Keep each sheet set together inside one of its own pillowcases.
Fold the fitted sheet, fold the flat sheet, fold them together, then slide the whole bundle inside a pillowcase and tuck the top in. Now you have one neat little package instead of three separate pieces that will absolutely get separated.
Stack these pillowcase bundles upright on the shelf (like files in a filing cabinet, not stacked in a pile), and you can see exactly what you have without pulling anything out.
This sounds small. It is not small. It is the difference between “which sheet goes with this?” at 10pm and just grabbing the package and walking away.
Step 5: Label or Colour Code (More Useful Than You’d Think)
I resisted this for a while because it felt overly fussy. But once I started using small adhesive labels on the shelf edges — nothing fancy, just a label maker or even handwritten card labels — it meant that everyone in the household could put things back in the right place.

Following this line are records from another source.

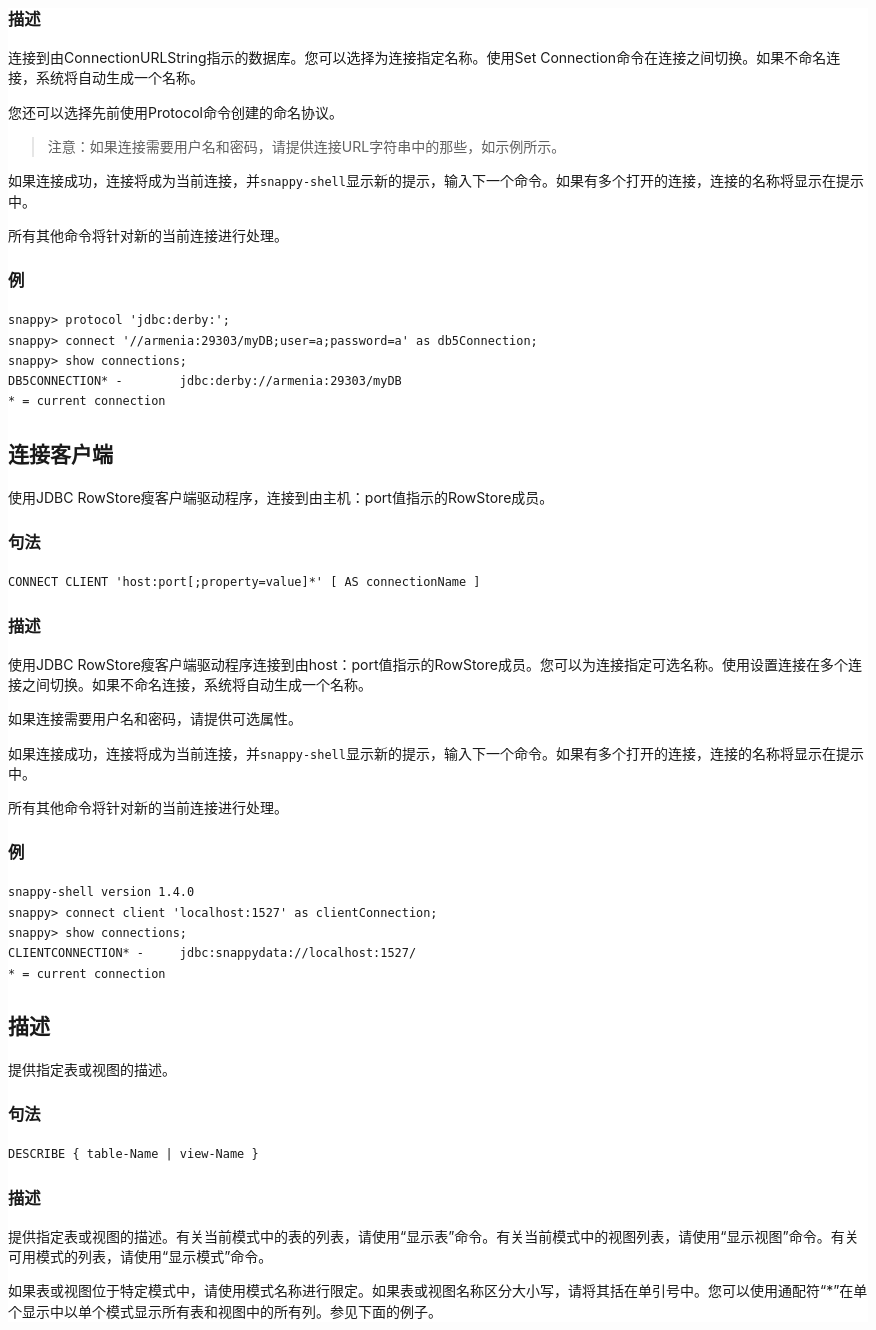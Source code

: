 ### 描述 ###
连接到由ConnectionURLString指示的数据库。您可以选择为连接指定名称。使用Set Connection命令在连接之间切换。如果不命名连接，系统将自动生成一个名称。

您还可以选择先前使用Protocol命令创建的命名协议。

> 注意：如果连接需要用户名和密码，请提供连接URL字符串中的那些，如示例所示。

如果连接成功，连接将成为当前连接，并`snappy-shell`显示新的提示，输入下一个命令。如果有多个打开的连接，连接的名称将显示在提示中。

所有其他命令将针对新的当前连接进行处理。

### 例 ###
	snappy> protocol 'jdbc:derby:';
	snappy> connect '//armenia:29303/myDB;user=a;password=a' as db5Connection; 
	snappy> show connections;
	DB5CONNECTION* -        jdbc:derby://armenia:29303/myDB
	* = current connection

## 连接客户端 ##
使用JDBC RowStore瘦客户端驱动程序，连接到由主机：port值指示的RowStore成员。

### 句法 ###
	CONNECT CLIENT 'host:port[;property=value]*' [ AS connectionName ]

### 描述 ###
使用JDBC RowStore瘦客户端驱动程序连接到由host：port值指示的RowStore成员。您可以为连接指定可选名称。使用设置连接在多个连接之间切换。如果不命名连接，系统将自动生成一个名称。

如果连接需要用户名和密码，请提供可选属性。

如果连接成功，连接将成为当前连接，并`snappy-shell`显示新的提示，输入下一个命令。如果有多个打开的连接，连接的名称将显示在提示中。

所有其他命令将针对新的当前连接进行处理。

### 例 ###
	snappy-shell version 1.4.0
	snappy> connect client 'localhost:1527' as clientConnection;
	snappy> show connections;
	CLIENTCONNECTION* -     jdbc:snappydata://localhost:1527/
	* = current connection

## 描述 ##
提供指定表或视图的描述。

### 句法 ###
	DESCRIBE { table-Name | view-Name }

### 描述 ###
提供指定表或视图的描述。有关当前模式中的表的列表，请使用“显示表​​”命令。有关当前模式中的视图列表，请使用“显示视图”命令。有关可用模式的列表，请使用“显示模式”命令。

如果表或视图位于特定模式中，请使用模式名称进行限定。如果表或视图名称区分大小写，请将其括在单引号中。您可以使用通配符“*”在单个显示中以单个模式显示所有表和视图中的所有列。参见下面的例子。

My partner, who is lovely but had previously approached the linen closet with the energy of someone throwing things into a skip, now puts things back correctly. Because the label says where they go.
You can also use coloured towels or ribbon ties to separate sets if you share a house with multiple people — each person or bedroom gets a colour. Takes about ten minutes to set up and eliminates so many arguments about whose towels are whose.
Mistakes I Made (So You Don’t Have To)
Buying storage bins before I knew what I needed. I got excited, went to HomeSense, bought a bunch of pretty baskets, and then got home and realised they were slightly too wide for my shelves. Measure your shelves first. Write the measurements on your phone. Go to the shop. Come home with things that actually fit.
Keeping too much. I held onto sheets “just in case” for far too long. Just in case what? A surprise visit from eight people who all need their own bed? Be realistic about how many sets you need. For a single bed, two sets is usually enough — one on, one in the wash. For a guest bed, two sets. For your main bed, three if you want a buffer.
Ignoring the folding. I used to just fold things loosely and stack them. But loose folding takes up way more space than tight, consistent folding. The KonMari style of folding sheets (flat and rectangular, then folded into thirds, then thirds again) stacks beautifully and means you can fit significantly more on each shelf. There are good YouTube tutorials — I watched a couple from The Home Edit that were actually helpful and not too precious about it.
Not maintaining it. The first time I reorganised this closet, I felt extremely pleased with myself for about three weeks, and then gradually let it slide again. Now I do a quick tidy every time I do laundry — while I’m folding anyway, I take the extra 60 seconds to put things back in the right place. The big annual reset takes about 20 minutes now instead of a whole afternoon.
The Products That Actually Helped
I’m not sponsored by anyone here — these are just things I actually bought and used:
- IKEA SKUBB boxes — fabric boxes that fit IKEA wardrobes/closets perfectly. Great for grouping pillowcases and hand towels.
- Vacuum storage bags — game changer for bulky duvets and winter blankets. Any brand works.
- An over-the-door pocket organiser — the clear pocketed kind. Doubled my usable storage overnight.
- A label maker — I use a DYMO LabelManager 160. It’s basic, cheap, and has survived years of use.
- Shelf liners — optional, but they make the whole thing look cleaner and stop things sliding around.
One Last Thing
The before and after of my linen closet is not Instagram-worthy. I don’t have colour-coded towels rolled in perfect spirals. My labels aren’t engraved acrylic. It looks like a normal, functional closet where things are easy to find and easy to put back.
That’s the actual goal. Not perfection — just a system that works when you’re tired, when you’re in a hurry, and when someone else needs to find a towel at 10pm without texting you in despair.
Get the system right, and the tidiness mostly takes care of itself. That’s been true for me for about two years now, and honestly, the closet has become one of my favourite things about my home — which is a sentence I never thought I’d write.
Start with the full empty-out. The rest follows.